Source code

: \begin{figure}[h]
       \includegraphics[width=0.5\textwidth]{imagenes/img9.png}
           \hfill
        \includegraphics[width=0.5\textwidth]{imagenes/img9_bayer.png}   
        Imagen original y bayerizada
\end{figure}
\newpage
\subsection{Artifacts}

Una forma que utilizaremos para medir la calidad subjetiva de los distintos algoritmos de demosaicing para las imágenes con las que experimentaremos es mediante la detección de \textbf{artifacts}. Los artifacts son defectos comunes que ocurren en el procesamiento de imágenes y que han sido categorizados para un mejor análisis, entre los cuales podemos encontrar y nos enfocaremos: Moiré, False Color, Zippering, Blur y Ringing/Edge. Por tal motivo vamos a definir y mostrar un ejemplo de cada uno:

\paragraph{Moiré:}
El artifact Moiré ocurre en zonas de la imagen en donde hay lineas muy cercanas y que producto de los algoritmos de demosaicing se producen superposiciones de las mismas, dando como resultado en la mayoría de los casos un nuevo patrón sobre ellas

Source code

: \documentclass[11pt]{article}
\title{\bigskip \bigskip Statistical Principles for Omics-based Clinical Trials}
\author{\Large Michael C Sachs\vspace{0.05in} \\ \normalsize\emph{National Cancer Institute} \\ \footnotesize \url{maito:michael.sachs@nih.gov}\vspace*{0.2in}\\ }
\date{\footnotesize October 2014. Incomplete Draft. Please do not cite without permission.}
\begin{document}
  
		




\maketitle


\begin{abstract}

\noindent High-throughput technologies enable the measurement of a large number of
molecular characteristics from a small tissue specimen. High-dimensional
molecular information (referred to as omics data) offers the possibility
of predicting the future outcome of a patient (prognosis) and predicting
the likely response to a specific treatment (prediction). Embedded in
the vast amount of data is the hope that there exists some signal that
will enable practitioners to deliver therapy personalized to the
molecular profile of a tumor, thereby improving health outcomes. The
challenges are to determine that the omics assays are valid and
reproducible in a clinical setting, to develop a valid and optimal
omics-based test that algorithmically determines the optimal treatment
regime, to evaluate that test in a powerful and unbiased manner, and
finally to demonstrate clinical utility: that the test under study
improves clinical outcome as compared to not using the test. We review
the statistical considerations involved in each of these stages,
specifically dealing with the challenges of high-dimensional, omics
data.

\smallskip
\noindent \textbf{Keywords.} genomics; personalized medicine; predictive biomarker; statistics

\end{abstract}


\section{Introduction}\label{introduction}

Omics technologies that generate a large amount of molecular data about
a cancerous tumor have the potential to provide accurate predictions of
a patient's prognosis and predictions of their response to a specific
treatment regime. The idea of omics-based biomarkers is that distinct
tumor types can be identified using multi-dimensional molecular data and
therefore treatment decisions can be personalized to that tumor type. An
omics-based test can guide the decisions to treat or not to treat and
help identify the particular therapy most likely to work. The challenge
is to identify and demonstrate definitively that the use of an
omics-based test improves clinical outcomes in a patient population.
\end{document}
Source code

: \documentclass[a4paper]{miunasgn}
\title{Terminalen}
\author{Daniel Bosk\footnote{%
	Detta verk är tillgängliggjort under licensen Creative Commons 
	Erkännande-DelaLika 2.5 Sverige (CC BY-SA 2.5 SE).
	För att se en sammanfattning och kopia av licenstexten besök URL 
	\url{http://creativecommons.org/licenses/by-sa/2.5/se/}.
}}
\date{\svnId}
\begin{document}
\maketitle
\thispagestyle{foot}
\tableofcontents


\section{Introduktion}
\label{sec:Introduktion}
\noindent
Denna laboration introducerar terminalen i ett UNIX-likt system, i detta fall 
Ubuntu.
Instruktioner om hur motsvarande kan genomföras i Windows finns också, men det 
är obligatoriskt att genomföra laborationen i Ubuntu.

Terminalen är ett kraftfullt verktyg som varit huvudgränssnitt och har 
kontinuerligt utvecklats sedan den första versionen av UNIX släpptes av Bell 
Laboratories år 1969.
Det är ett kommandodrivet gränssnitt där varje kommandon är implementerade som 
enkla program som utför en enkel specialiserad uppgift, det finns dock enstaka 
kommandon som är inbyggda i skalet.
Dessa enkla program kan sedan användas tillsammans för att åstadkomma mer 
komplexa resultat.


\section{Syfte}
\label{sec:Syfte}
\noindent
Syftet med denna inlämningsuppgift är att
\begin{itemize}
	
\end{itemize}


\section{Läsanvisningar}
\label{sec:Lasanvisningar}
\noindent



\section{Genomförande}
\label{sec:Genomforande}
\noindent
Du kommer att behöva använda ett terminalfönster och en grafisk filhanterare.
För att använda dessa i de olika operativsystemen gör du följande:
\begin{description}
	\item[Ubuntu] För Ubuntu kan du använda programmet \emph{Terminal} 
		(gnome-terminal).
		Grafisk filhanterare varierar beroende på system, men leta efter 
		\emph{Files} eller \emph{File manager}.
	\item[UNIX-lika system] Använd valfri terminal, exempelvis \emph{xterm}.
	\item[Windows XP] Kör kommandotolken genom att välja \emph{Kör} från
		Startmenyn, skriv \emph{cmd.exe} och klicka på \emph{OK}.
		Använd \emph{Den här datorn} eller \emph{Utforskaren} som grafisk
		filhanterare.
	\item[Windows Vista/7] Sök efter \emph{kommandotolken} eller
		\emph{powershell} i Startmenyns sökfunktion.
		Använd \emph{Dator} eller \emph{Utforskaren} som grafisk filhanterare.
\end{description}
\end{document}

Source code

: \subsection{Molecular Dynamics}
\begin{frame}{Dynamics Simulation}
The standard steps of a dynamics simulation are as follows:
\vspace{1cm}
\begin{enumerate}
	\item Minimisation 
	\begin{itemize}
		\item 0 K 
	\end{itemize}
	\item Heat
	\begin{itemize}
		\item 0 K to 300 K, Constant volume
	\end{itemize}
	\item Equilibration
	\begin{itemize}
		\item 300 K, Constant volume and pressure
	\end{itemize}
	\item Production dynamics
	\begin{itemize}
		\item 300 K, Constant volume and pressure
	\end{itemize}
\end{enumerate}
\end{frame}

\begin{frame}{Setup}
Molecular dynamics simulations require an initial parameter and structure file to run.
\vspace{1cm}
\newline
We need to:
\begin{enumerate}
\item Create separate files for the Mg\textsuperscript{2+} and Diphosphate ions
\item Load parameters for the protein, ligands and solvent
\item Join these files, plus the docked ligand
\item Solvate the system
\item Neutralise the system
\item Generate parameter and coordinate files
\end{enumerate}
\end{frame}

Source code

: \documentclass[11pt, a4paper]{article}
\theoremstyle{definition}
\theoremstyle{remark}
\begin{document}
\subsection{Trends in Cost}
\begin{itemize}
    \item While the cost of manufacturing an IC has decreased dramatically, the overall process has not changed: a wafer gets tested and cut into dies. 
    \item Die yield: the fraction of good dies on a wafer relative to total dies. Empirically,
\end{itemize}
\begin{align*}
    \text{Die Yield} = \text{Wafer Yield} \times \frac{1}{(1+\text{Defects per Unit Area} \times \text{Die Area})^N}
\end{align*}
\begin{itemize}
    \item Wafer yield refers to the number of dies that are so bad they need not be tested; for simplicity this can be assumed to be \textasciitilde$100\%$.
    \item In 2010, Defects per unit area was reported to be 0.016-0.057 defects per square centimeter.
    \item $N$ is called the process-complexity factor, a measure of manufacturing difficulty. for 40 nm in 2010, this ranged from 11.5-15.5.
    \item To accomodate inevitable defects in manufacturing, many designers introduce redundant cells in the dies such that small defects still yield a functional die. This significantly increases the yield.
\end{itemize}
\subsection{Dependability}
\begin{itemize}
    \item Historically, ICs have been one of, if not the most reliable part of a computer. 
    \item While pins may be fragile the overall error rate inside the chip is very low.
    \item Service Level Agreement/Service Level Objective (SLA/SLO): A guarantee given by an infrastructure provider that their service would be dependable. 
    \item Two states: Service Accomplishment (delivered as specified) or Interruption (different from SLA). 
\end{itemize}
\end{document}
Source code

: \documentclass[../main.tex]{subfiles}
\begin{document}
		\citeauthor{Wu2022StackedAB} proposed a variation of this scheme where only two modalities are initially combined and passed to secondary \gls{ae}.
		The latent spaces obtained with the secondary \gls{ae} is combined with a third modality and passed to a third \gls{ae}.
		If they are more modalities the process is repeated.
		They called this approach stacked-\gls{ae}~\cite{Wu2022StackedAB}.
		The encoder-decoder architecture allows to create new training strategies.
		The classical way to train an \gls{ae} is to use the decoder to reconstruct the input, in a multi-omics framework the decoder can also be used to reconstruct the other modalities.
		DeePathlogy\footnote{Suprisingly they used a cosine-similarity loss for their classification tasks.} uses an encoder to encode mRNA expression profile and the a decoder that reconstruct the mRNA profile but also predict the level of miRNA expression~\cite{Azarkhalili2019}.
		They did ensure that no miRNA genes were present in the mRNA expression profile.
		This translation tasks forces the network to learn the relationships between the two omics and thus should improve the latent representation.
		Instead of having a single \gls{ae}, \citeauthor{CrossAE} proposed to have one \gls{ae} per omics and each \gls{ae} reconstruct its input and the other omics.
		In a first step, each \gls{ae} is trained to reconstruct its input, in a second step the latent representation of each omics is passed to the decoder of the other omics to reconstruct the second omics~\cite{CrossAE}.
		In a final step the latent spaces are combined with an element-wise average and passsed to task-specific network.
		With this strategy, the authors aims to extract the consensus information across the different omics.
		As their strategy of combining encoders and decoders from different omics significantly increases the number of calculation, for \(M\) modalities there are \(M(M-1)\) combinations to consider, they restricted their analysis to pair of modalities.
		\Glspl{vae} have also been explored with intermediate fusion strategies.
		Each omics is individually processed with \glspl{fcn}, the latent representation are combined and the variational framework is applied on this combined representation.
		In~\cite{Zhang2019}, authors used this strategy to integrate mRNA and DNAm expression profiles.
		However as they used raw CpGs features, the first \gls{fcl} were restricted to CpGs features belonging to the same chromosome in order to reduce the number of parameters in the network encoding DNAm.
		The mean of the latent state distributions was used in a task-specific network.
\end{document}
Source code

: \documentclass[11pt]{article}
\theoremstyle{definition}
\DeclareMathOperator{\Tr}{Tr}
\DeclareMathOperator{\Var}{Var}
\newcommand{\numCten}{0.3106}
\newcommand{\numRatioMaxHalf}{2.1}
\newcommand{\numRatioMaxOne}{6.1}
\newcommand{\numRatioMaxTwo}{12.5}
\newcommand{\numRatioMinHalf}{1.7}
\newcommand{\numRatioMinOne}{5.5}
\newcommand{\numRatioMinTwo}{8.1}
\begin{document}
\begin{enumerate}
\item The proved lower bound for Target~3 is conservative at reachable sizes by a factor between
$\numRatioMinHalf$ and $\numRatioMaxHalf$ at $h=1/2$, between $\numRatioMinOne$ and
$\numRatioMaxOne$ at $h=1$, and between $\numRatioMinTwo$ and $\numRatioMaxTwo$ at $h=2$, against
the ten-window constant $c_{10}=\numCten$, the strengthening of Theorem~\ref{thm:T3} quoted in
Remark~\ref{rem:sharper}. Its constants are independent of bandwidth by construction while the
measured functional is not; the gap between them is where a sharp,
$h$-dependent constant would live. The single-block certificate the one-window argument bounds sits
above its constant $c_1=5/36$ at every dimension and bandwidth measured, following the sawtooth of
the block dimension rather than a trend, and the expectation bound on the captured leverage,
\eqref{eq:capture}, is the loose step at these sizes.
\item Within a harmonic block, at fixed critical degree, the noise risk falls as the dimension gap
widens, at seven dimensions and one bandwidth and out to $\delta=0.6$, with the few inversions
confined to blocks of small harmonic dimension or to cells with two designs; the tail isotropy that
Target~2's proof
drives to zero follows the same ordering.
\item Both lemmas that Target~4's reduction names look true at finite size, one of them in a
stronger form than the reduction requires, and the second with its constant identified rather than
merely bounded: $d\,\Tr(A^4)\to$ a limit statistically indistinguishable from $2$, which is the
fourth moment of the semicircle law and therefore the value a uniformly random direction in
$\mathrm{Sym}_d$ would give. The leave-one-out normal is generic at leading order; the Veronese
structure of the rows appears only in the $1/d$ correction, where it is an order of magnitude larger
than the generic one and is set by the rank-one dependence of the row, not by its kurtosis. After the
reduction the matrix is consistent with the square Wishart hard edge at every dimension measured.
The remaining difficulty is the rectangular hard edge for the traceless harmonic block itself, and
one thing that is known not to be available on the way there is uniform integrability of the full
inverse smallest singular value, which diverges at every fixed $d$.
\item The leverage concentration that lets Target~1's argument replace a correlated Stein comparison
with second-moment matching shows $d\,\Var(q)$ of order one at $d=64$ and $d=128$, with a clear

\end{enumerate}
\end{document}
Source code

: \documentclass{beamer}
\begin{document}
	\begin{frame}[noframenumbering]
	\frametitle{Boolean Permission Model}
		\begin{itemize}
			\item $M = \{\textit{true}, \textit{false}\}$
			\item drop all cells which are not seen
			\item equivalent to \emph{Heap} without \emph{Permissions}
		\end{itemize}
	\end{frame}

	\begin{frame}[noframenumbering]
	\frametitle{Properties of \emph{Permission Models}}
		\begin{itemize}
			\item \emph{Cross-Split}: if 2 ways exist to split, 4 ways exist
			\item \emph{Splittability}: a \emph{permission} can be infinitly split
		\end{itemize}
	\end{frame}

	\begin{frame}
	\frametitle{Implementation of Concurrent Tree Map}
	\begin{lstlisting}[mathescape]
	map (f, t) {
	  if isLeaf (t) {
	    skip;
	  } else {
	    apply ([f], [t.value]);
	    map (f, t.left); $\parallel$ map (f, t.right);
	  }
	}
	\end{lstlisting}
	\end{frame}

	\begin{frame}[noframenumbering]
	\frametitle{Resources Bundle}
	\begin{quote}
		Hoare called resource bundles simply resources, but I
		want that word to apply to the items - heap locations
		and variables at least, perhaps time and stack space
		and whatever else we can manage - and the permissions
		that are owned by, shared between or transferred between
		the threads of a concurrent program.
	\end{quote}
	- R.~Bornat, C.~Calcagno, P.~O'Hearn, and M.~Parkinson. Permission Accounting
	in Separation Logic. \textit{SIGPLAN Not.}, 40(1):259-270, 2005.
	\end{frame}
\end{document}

- **AIM OF THE TASK**
Could you copy out every line in the listing where the word "proposed" appears?

- **RESULT OF THE EXERCISE**
		\citeauthor{Wu2022StackedAB} proposed a variation of this scheme where only two modalities are initially combined and passed to secondary \gls{ae}.
		Instead of having a single \gls{ae}, \citeauthor{CrossAE} proposed to have one \gls{ae} per omics and each \gls{ae} reconstruct its input and the other omics.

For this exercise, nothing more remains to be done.